Yes, the next award goes to none other than, the Muscular
System! While renowned for its strength and definition,
the muscular system is rarely recognized for its role as “The
Fat Incinerator.”
The muscular system is the actual
machine that burns fat. After fat is released, it travels
into the mitochondria of the muscle cell to be burned as
fuel. Any loss of muscle (which often accompanies diet-induced
weight reduction) results in a metabolic slowdown and a
decrease in momentary fat burning ability. One of the tricks
in optimizing fat loss is preserving that vital fat burning
engine, “muscle.”
“There’s still one more award to
be granted, and that has to go the system responsible both
for feeding the cells and for transporting those little fatty
acids to their ultimate destination. Yes, the final VIP award
goes to the circulatory system.”
The
heart does an incredible job of pumping blood, which is really
oxygenated and nutrient filled water, to every cell in the
body. At the cellular level, by optimizing blood flow you
optimize metabolic function including the healthy rebuilding
of cells and the efficient release and burning of fat.
So now that you’ve visited with
us at the VIP awards, now that you know the Five VIP’s, how
can you use this information to optimize fat loss?
The Fat Loss Checklist – DO’s
and DON’T’s
DO assist the pancreas
in keeping blood sugar stable – frequent meals containing
protein, fiber, and slow release carbs from natural unrefined
sources help maintain the balance of pancreatic hormones
necessary for consistent and ongoing fat release
DO NOT think of “feedings”
as “snacks.” Snacks are typically low nutrient high sugar
or high fat foodstuffs. They typically contain those refined
carbs that inhibit the optimal fat loss environment. Even
“healthy’ snacks are typically fruit which when consumed
by themselves can spike blood sugar and effect insulin levels.

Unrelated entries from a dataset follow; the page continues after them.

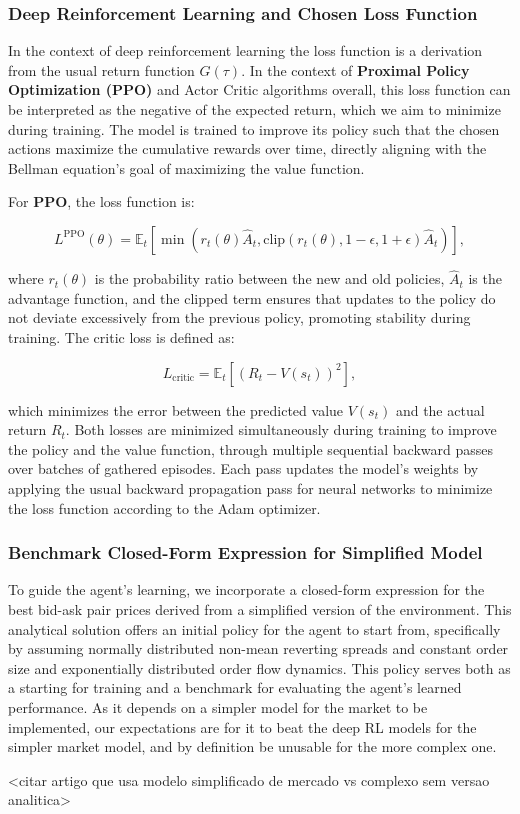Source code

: \subsubsection{Deep Reinforcement Learning and Chosen Loss Function}

In the context of deep reinforcement learning the loss function is a derivation from the usual return function \( G(\tau) \).
In the context of \textbf{Proximal Policy Optimization (PPO)} and Actor Critic algorithms overall,
this loss function can be interpreted as the negative of the expected return, which we aim to minimize during training.
The model is trained to improve its policy such that the chosen actions maximize the cumulative rewards over time,
directly aligning with the Bellman equation's goal of maximizing the value function.

For \textbf{PPO}, the loss function is:

\[
    L^{\text{PPO}}(\theta) = \mathbb{E}_t \left[ \min \left( r_t(\theta) \hat{A}_t, \text{clip}(r_t(\theta), 1 - \epsilon, 1 + \epsilon) \hat{A}_t \right) \right],
\]

where \( r_t(\theta) \) is the probability ratio between the new and old policies, \( \hat{A}_t \) is the advantage function,
and the clipped term ensures that updates to the policy do not deviate excessively from the previous policy, promoting stability during training.
The critic loss is defined as:

\[
    L_{\text{critic}} = \mathbb{E}_t \left[ \left( R_t - V(s_t) \right)^2 \right],
\]

which minimizes the error between the predicted value \( V(s_t) \) and the actual return \( R_t \).
Both losses are minimized simultaneously during training to improve the policy and the value function,
through multiple sequential backward passes over batches of gathered episodes.
Each pass updates the model's weights by applying the usual backward propagation pass for neural networks to minimize the loss function according to the Adam optimizer.

\subsubsection{Benchmark Closed-Form Expression for Simplified Model}

To guide the agent's learning, we incorporate a closed-form expression for the best bid-ask pair prices derived from a simplified version of the environment.
This analytical solution offers an initial policy for the agent to start from,
specifically by assuming normally distributed non-mean reverting spreads and constant order size and exponentially distributed order flow dynamics.
This policy serves both as a starting for training and a benchmark for evaluating the agent's learned performance.
As it depends on a simpler model for the market to be implemented, our expectations are for it to beat the deep RL models for the simpler market model,
and by definition be unusable for the more complex one.

<citar artigo que usa modelo simplificado de mercado vs complexo sem versao analitica>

Forget the term “snack” and think in terms of meals, every
“meal” containing protein and natural unrefined carbs.
Rather than “a snack” of raisins, consume the raisins mixed
in some sugar free fat free yogurt to make up a meal. Rather
than “a muffin” which is full of sugar and bleached flour,
consider a piece of whole grain bread wrapped around some
turkey breast, tomato, and spinach.
DO challenge your muscles,
optimize circulation, then relax (in that order). This works
to healthfully optimize the process of protein synthesis
and fat release. Weight training is fueled by stored glyocen
in muscle tissue, and if aerobic movement follows exercise
that depletes glyogen stores, hormonal shifts amplify fat
release. Resistance exercise stimulates increases in GH
production which actually take place during down time.
DO NOT train with weights
after an intense aerobic workout or train beyond your body’s
ability to adequately recuperate. The pituitary may reduce
GH production and increase production of the “stress hormone”
which may break down muscle tissue.
DO commit to brief but
intense exercise sessions 5-6 days per week integrating
both aerobic and anaerobic movement as this optimizes blood
flow and strengthens not only the muscular system but the
heart.
DO NOT consume foods that
are high in simple sugars, white flour, bleached and processed
grains, or hydrogenated fats.
DO supplement with an
antioxidant formula. A quality formula containing Vitamin
C, Vitamin E, Zinc, and other free radical scavengers can
work to optimize blood flow and rid the body of tiny toxins
which left uncontrolled can do cellular damage.
DO NOT rely on herbal
stimulants compounds labeled “thermogenic” “anabolic” “lipotropic”
etc. These often contain substances that may have long-term
adverse effects on pituitary and thyroid activity.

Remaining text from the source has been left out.